◆ **Task inputs**:
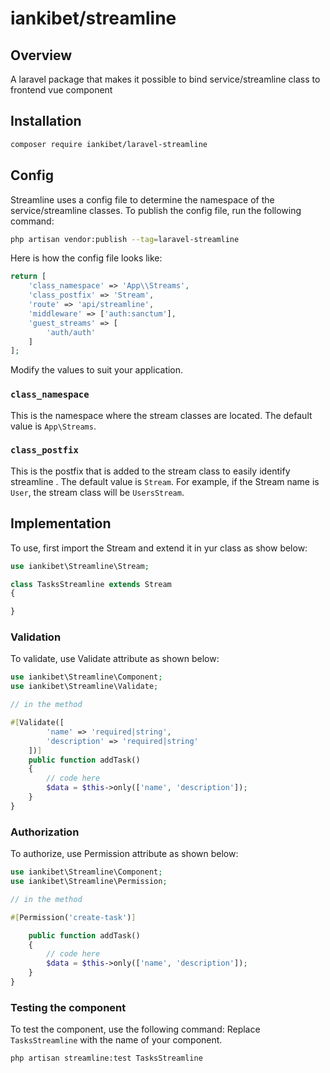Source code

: # iankibet/streamline

## Overview

A laravel package that makes it possible to bind service/streamline class to frontend vue component

## Installation

```sh
composer require iankibet/laravel-streamline
```

## Config

Streamline uses a config file to determine the namespace of the service/streamline classes. To publish the config file, run the following command:

```sh
php artisan vendor:publish --tag=laravel-streamline
```

Here is how the config file looks like:
    
```php
return [
    'class_namespace' => 'App\\Streams',
    'class_postfix' => 'Stream',
    'route' => 'api/streamline',
    'middleware' => ['auth:sanctum'],
    'guest_streams' => [
        'auth/auth'
    ]
];
```

Modify the values to suit your application.

### ```class_namespace```

This is the namespace where the stream classes are located. The default value is `App\Streams`.

### ```class_postfix```

This is the postfix that is added to the stream class to easily identify streamline . The default value is `Stream`. For example, if the Stream name is `User`, the stream class will be `UsersStream`.

## Implementation
To use, first import the Stream and extend it in yur class as show below:

```php
use iankibet\Streamline\Stream;

class TasksStreamline extends Stream
{

}
```

### Validation
To validate, use Validate attribute as shown below:

```php
use iankibet\Streamline\Component;
use iankibet\Streamline\Validate;

// in the method

#[Validate([
        'name' => 'required|string',
        'description' => 'required|string'
    ])]
    public function addTask()
    {
        // code here
        $data = $this->only(['name', 'description']);
    }
}
```

### Authorization

To authorize, use Permission attribute as shown below:

```php
use iankibet\Streamline\Component;
use iankibet\Streamline\Permission;

// in the method

#[Permission('create-task')]

    public function addTask()
    {
        // code here
        $data = $this->only(['name', 'description']);
    }
}
```

### Testing the component

To test the component, use the following command: Replace `TasksStreamline` with the name of your component.

```sh
php artisan streamline:test TasksStreamline
```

◆ **Instructions to follow**: Pictures must not appear in the copy, which must otherwise match the listing exactly.

◆ **Response**:
Source code

: # iankibet/streamline

## Overview

A laravel package that makes it possible to bind service/streamline class to frontend vue component

## Installation

```sh
composer require iankibet/laravel-streamline
```

## Config

Streamline uses a config file to determine the namespace of the service/streamline classes. To publish the config file, run the following command:

```sh
php artisan vendor:publish --tag=laravel-streamline
```

Here is how the config file looks like:
    
```php
return [
    'class_namespace' => 'App\\Streams',
    'class_postfix' => 'Stream',
    'route' => 'api/streamline',
    'middleware' => ['auth:sanctum'],
    'guest_streams' => [
        'auth/auth'
    ]
];
```

Modify the values to suit your application.

### ```class_namespace```

This is the namespace where the stream classes are located. The default value is `App\Streams`.

### ```class_postfix```

This is the postfix that is added to the stream class to easily identify streamline . The default value is `Stream`. For example, if the Stream name is `User`, the stream class will be `UsersStream`.

## Implementation
To use, first import the Stream and extend it in yur class as show below:

```php
use iankibet\Streamline\Stream;

class TasksStreamline extends Stream
{

}
```

### Validation
To validate, use Validate attribute as shown below:

```php
use iankibet\Streamline\Component;
use iankibet\Streamline\Validate;

// in the method

#[Validate([
        'name' => 'required|string',
        'description' => 'required|string'
    ])]
    public function addTask()
    {
        // code here
        $data = $this->only(['name', 'description']);
    }
}
```

### Authorization

To authorize, use Permission attribute as shown below:

```php
use iankibet\Streamline\Component;
use iankibet\Streamline\Permission;

// in the method

#[Permission('create-task')]

    public function addTask()
    {
        // code here
        $data = $this->only(['name', 'description']);
    }
}
```

### Testing the component

To test the component, use the following command: Replace `TasksStreamline` with the name of your component.

```sh
php artisan streamline:test TasksStreamline
```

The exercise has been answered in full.